Satire
Gentrification

Deniz Acar and the Prodigal Founder Who Came Home With Venture Capital

A beloved Wedding simit baker wakes up to a polished co‑working truck at his doorstep — and a lease that smells like investment-grade vinegar.

By Ida Venge

Startup Wake & Kiez Decay Correspondent

Deniz Acar and the Prodigal Founder Who Came Home With Venture Capital
Deniz Acar watches as a startup crew sets up a white, minimalist co‑working sign outside his bakery.

On Monday morning Deniz Acar, 54, unlocked the green shutter of Acar Simit & Bakery on Rosa-Luxemburg‑adjacent Straße and found a white van parked where the bicycle rack used to be. "They told me it was a community activation," Deniz said, wiping flour from his palms. "They call it returning. I call it eviction dressed as art."

The triggering incident was simple: later that afternoon a man in a branded hoodie, Jonas Krell, set up a foldable bar and a Wi‑Fi router in Deniz’s former sidewalk. Krell introduced himself as a founder who had left Wedding, "made something," and come back to give the neighborhood a hub. He spoke about impact metrics, English menus, and a backdoor arrangement with landlord Rainer Koch. "We’re not replacing anything," Krell said. "We’re just repackaging it for appreciation." The repackaging involved replacing the bakery’s laminated menu with an airy white one in Helvetica and pricing the same sesame ring as a membership perk.

By evening a handful of hipsters with laptops and herbal lattes took the long table. Deniz’s regulars — Turkish grandmothers and construction workers — watched from the window.

On Tuesday the conflict escalated. Deniz petitioned the landlord; Koch produced a lease addendum offering Deniz a temporary relocation stipend and one month’s notice if a “strategic partner” needed the space. "They offered me compensation for inconvenience," Deniz said. "You can’t pay for my oven, Rainer. You can’t pay for the recipes my mother taught me."
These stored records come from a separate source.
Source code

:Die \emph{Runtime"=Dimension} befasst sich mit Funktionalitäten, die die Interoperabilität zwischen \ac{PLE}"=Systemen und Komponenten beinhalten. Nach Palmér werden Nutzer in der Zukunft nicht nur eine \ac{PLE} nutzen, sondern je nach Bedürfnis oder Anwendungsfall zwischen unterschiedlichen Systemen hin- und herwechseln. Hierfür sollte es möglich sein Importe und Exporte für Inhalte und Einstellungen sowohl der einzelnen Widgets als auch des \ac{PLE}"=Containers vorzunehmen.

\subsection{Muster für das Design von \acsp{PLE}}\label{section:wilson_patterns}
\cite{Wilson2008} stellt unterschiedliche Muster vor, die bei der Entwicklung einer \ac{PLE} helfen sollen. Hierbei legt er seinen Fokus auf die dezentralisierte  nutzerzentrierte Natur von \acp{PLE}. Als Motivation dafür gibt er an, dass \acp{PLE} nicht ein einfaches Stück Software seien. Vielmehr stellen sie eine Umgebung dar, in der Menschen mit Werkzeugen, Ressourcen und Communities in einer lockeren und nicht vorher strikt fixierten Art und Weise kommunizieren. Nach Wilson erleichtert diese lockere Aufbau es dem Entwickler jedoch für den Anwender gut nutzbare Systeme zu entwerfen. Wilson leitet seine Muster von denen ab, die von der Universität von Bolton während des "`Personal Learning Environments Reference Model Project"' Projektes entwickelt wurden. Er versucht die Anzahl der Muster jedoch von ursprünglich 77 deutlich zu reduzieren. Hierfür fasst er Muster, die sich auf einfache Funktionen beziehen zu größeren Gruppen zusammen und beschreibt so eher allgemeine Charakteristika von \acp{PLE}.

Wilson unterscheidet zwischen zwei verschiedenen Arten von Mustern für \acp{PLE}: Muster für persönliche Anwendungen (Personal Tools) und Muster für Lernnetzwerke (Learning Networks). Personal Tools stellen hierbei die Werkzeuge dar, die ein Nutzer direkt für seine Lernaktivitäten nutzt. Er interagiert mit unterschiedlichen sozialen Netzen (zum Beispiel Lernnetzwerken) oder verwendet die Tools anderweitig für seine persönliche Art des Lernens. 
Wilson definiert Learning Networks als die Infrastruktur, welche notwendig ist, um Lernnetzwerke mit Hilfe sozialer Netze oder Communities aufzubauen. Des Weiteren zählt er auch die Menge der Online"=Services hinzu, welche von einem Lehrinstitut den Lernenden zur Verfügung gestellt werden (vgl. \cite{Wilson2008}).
Wednesday brought a turning point: Krell announced a launch party and a “demo night” hosted by an angel investor who wore sincerity like a tie. The Bezirksamt rejected Deniz’s emergency complaint as a private contract dispute. Neighbors who had once nodded now traded screenshots of Krell’s pitch deck that quoted Marx in the margins and Benjamin in the margins of margins — commodity fetishism translated into coworking.

On Thursday Deniz baked three hundred free simit, handed them out to anyone with a notebook or a tradeable skill, and opened his counter as an impromptu co‑working counter — no subscription required. "If they want community, they can eat it," he said. The founder called the gesture charming; a landlord called it disruptive. The neighborhood organizer, Fatma Demir, told us: "This is not nostalgia. This is survival."

By the weekend the white table still glowed with laptop lights, and Deniz’s oven hummed like a defiant engine. The outcome hangs between a signed contract and a neighborhood meeting next week. Deniz wants the lease; he risks eviction, reputation, and the slow disappearance of his customers. "I’m not asking for forgiveness," he said. "I’m asking for my door back."

The saga reads like a parable: a returned son with pockets full of cash, a father with an oven, and a community that must decide which of them counts as family. For now, Wedding is negotiating whether appreciation means renovating a corner or selling it.